Collected data:
......

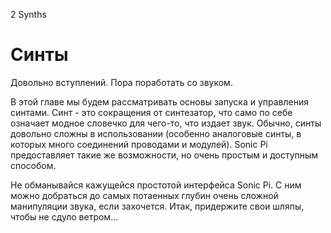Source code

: 2 Synths

# Синты

Довольно вступлений. Пора поработать со звуком.

В этой главе мы будем рассматривать основы запуска и управления синтами. Синт -
это сокращения от синтезатор, что само по себе означает модное словечко для чего-то,
что издает звук. Обычно, синты довольно сложны в использовании (особенно аналоговые
синты, в которых много соединений проводами и модулей). Sonic Pi предоставляет
такие же возможности, но очень простым и доступным способом.

Не обманывайся кажущейся простотой интерфейса Sonic Pi. С ним можно добраться до
самых потаенных глубин очень сложной манипуляции звука, если захочется. Итак,
придержите свои шляпы, чтобы не сдуло ветром...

......

▸ **PROBLEM TO WORK ON**
Each line above must be repeated exactly in the answer, with pictures omitted.

▸ **SOLUTION TO THE EXERCISE**
Source code

: 2 Synths

# Синты

Довольно вступлений. Пора поработать со звуком.

В этой главе мы будем рассматривать основы запуска и управления синтами. Синт -
это сокращения от синтезатор, что само по себе означает модное словечко для чего-то,
что издает звук. Обычно, синты довольно сложны в использовании (особенно аналоговые
синты, в которых много соединений проводами и модулей). Sonic Pi предоставляет
такие же возможности, но очень простым и доступным способом.

Не обманывайся кажущейся простотой интерфейса Sonic Pi. С ним можно добраться до
самых потаенных глубин очень сложной манипуляции звука, если захочется. Итак,
придержите свои шляпы, чтобы не сдуло ветром...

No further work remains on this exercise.